Exercise material START

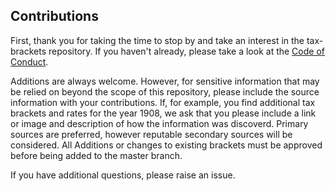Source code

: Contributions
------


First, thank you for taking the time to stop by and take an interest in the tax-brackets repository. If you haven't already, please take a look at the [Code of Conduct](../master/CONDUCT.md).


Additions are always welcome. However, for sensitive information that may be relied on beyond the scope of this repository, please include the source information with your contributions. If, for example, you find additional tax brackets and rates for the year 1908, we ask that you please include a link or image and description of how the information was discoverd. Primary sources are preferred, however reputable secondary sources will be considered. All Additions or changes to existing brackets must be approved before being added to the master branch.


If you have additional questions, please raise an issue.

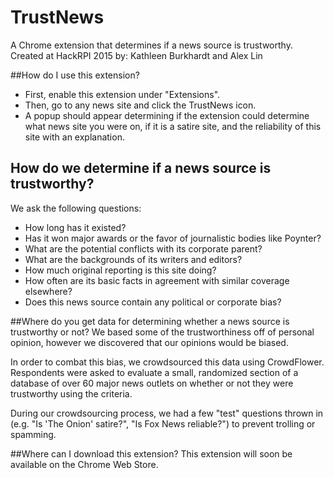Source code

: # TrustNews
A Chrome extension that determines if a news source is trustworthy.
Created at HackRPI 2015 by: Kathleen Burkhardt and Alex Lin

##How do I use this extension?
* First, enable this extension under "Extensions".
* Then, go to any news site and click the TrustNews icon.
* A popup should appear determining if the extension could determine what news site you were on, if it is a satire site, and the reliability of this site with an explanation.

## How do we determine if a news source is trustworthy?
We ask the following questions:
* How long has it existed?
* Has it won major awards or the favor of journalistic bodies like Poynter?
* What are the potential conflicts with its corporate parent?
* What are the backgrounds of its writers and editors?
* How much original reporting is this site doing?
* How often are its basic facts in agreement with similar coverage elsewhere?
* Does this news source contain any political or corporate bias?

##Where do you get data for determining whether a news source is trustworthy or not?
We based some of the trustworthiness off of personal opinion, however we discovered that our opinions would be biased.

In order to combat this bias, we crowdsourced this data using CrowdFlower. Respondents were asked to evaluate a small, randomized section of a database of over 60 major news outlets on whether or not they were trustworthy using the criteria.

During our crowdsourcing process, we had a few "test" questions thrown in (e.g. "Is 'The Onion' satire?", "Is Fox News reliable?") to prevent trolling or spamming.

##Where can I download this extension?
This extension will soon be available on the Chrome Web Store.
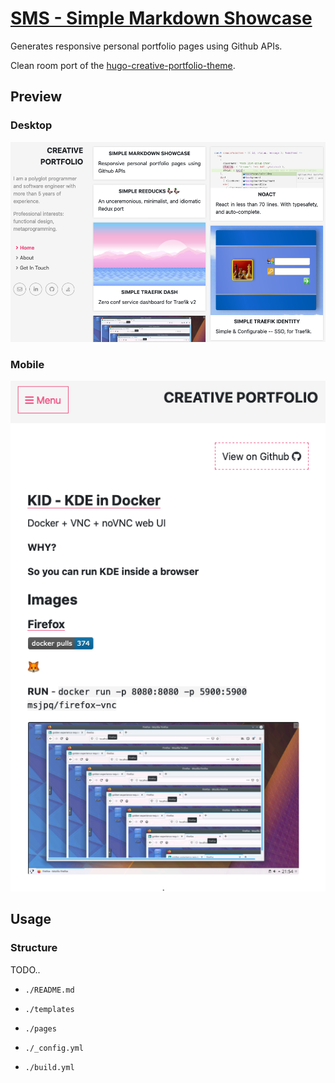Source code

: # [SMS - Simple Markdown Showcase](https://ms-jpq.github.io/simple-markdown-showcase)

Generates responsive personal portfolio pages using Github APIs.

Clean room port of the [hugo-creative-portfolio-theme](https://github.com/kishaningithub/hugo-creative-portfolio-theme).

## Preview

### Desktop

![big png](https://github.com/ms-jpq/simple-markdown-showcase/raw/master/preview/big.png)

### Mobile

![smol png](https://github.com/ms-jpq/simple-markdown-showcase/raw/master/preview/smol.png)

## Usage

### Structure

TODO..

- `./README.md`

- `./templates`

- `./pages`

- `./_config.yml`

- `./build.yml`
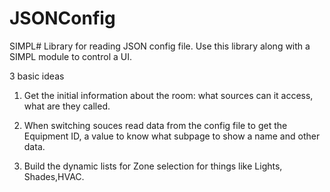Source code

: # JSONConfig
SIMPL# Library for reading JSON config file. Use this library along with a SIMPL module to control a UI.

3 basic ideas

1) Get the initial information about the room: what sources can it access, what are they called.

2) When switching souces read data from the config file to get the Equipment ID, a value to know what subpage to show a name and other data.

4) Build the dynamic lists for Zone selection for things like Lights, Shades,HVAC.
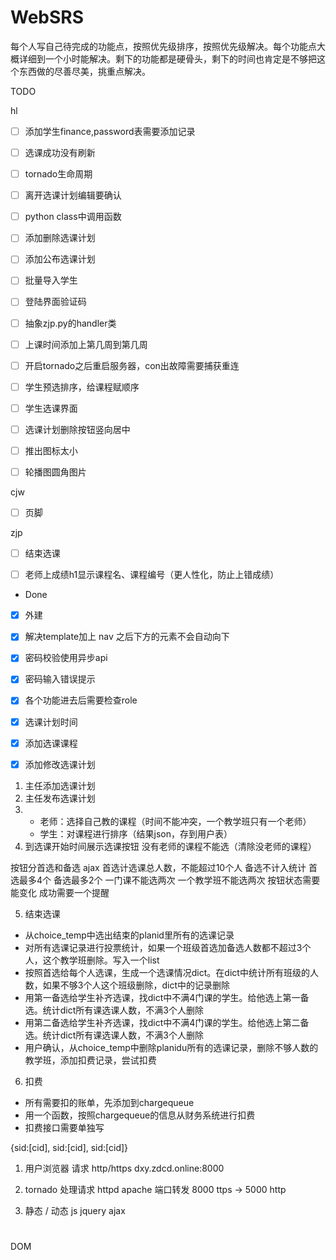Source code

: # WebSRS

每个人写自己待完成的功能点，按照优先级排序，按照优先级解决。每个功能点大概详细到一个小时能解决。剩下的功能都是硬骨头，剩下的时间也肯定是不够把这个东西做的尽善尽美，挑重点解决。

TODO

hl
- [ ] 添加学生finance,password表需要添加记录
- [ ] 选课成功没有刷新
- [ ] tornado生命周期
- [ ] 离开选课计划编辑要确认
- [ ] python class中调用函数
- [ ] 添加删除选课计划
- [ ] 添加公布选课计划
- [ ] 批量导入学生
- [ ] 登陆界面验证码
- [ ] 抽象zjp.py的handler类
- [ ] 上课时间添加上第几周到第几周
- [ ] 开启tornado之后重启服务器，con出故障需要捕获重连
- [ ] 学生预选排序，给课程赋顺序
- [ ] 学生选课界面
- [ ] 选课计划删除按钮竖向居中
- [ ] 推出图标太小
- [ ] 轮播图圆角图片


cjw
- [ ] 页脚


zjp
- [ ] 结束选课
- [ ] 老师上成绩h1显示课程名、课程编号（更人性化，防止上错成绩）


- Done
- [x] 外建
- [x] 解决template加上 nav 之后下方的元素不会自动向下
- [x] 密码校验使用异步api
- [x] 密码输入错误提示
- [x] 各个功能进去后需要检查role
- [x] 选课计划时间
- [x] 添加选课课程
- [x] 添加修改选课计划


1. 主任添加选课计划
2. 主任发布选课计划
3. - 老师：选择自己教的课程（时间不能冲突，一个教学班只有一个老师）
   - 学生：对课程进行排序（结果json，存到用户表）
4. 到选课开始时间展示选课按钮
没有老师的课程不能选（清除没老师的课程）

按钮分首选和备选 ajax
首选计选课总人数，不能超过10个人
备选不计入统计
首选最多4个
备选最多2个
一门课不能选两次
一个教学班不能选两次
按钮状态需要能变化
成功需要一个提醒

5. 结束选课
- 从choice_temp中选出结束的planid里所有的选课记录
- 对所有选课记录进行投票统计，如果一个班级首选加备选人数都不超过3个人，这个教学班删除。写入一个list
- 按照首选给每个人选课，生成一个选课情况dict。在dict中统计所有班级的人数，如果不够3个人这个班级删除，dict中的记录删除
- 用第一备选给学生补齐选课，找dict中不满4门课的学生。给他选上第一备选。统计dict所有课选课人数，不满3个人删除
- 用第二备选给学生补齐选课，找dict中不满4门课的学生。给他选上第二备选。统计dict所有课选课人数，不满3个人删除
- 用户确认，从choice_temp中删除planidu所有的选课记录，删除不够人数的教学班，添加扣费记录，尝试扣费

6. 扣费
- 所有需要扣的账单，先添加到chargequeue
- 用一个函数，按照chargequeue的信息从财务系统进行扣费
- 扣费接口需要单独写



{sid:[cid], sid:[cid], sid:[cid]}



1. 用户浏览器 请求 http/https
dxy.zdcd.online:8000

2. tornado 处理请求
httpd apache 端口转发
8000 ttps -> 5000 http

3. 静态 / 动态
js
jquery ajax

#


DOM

Exercise material END

* Assigned task
From the entries above, write out only the lines starting at the line that holds "- [ ] 老师上成绩h1显示课程名、课程编号（更人性化，防止上错成绩）" and ending at the line that holds "4. 到选课开始时间展示选课按钮", keeping both and matching them exactly.

* Exercise result
- [ ] 老师上成绩h1显示课程名、课程编号（更人性化，防止上错成绩）


- Done
- [x] 外建
- [x] 解决template加上 nav 之后下方的元素不会自动向下
- [x] 密码校验使用异步api
- [x] 密码输入错误提示
- [x] 各个功能进去后需要检查role
- [x] 选课计划时间
- [x] 添加选课课程
- [x] 添加修改选课计划


1. 主任添加选课计划
2. 主任发布选课计划
3. - 老师：选择自己教的课程（时间不能冲突，一个教学班只有一个老师）
   - 学生：对课程进行排序（结果json，存到用户表）
4. 到选课开始时间展示选课按钮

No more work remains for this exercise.